**The task**:
Please reproduce all the records exactly while leaving out their pictures.

**Records shown**:

=-=-=

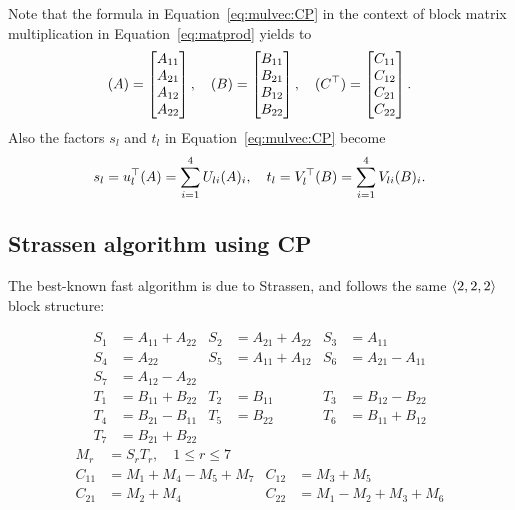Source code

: \documentclass[a4paper, leqno, 11pt]{article}
\renewcommand{\mathbb}[1]{\mathds{#1}}
\newcommand{\C}{\mathbb{C}}
\let\Vec\relax
\DeclareMathOperator{\Vec}{vec}
\theoremstyle{definition}
\theoremstyle{remark}
\theoremstyle{experimental}
\begin{document}
Note that the formula in Equation~\ref{eq:mulvec:CP} in the context of block matrix multiplication in
Equation~\ref{eq:matprod} yields to
\begin{equation*}
  \Vec(A) = \begin{bmatrix} A_{11}\\A_{21}\\A_{12}\\A_{22} \end{bmatrix} 
, \quad
\Vec(B) = \begin{bmatrix} B_{11}\\B_{21}\\B_{12}\\B_{22} \end{bmatrix},\quad
\Vec(C^{\top}) = \begin{bmatrix} C_{11}\\C_{12}\\C_{21}\\C_{22} \end{bmatrix}.
\end{equation*}
Also the factors $ s_l $ and $ t_l $ in Equation~\ref{eq:mulvec:CP} become
\begin{equation*}
  s_l = u_l^{\top}\Vec(A) = \sum_{i=1}^4 U_{li}\Vec(A)_i, \quad t_l = V_l^{\top}\Vec(B) =
  \sum_{i=1}^4 V_{li}\Vec(B)_i.
\end{equation*}


\subsection{Strassen algorithm using CP}
\label{sec:cpstrassen}

The best-known fast algorithm is due to Strassen, and follows the same $ \angb{2,2,2} $ block structure:

\begin{align*}
S_1 &= A_{11} + A_{22} & S_2 &= A_{21} + A_{22} & S_3 &= A_{11} \\
S_4 &= A_{22} & S_5 &= A_{11} + A_{12} & S_6 &= A_{21} - A_{11} \\
S_7 &= A_{12} - A_{22} \\
T_1 &= B_{11} + B_{22} & T_2 &= B_{11} & T_3 &= B_{12} - B_{22} \\
T_4 &= B_{21} - B_{11} & T_5 &= B_{22} &T_6 &= B_{11} + B_{12} \\
T_7 &= B_{21} + B_{22}
\end{align*}
\begin{align*}
M_r &= S_rT_r, \quad 1 \le r \le 7 \\
C_{11} &= M_1 + M_4 - M_5 + M_7 & C_{12} &= M_3 + M_5 \\
C_{21} &= M_2 + M_4 & C_{22} &= M_1 - M_2 + M_3 + M_6
\end{align*}
\end{document}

=-=-=

**Response to the task**:
Source code

: \documentclass[a4paper, leqno, 11pt]{article}
\renewcommand{\mathbb}[1]{\mathds{#1}}
\newcommand{\C}{\mathbb{C}}
\let\Vec\relax
\DeclareMathOperator{\Vec}{vec}
\theoremstyle{definition}
\theoremstyle{remark}
\theoremstyle{experimental}
\begin{document}
Note that the formula in Equation~\ref{eq:mulvec:CP} in the context of block matrix multiplication in
Equation~\ref{eq:matprod} yields to
\begin{equation*}
  \Vec(A) = \begin{bmatrix} A_{11}\\A_{21}\\A_{12}\\A_{22} \end{bmatrix} 
, \quad
\Vec(B) = \begin{bmatrix} B_{11}\\B_{21}\\B_{12}\\B_{22} \end{bmatrix},\quad
\Vec(C^{\top}) = \begin{bmatrix} C_{11}\\C_{12}\\C_{21}\\C_{22} \end{bmatrix}.
\end{equation*}
Also the factors $ s_l $ and $ t_l $ in Equation~\ref{eq:mulvec:CP} become
\begin{equation*}
  s_l = u_l^{\top}\Vec(A) = \sum_{i=1}^4 U_{li}\Vec(A)_i, \quad t_l = V_l^{\top}\Vec(B) =
  \sum_{i=1}^4 V_{li}\Vec(B)_i.
\end{equation*}


\subsection{Strassen algorithm using CP}
\label{sec:cpstrassen}

The best-known fast algorithm is due to Strassen, and follows the same $ \angb{2,2,2} $ block structure:

\begin{align*}
S_1 &= A_{11} + A_{22} & S_2 &= A_{21} + A_{22} & S_3 &= A_{11} \\
S_4 &= A_{22} & S_5 &= A_{11} + A_{12} & S_6 &= A_{21} - A_{11} \\
S_7 &= A_{12} - A_{22} \\
T_1 &= B_{11} + B_{22} & T_2 &= B_{11} & T_3 &= B_{12} - B_{22} \\
T_4 &= B_{21} - B_{11} & T_5 &= B_{22} &T_6 &= B_{11} + B_{12} \\
T_7 &= B_{21} + B_{22}
\end{align*}
\begin{align*}
M_r &= S_rT_r, \quad 1 \le r \le 7 \\
C_{11} &= M_1 + M_4 - M_5 + M_7 & C_{12} &= M_3 + M_5 \\
C_{21} &= M_2 + M_4 & C_{22} &= M_1 - M_2 + M_3 + M_6
\end{align*}
\end{document}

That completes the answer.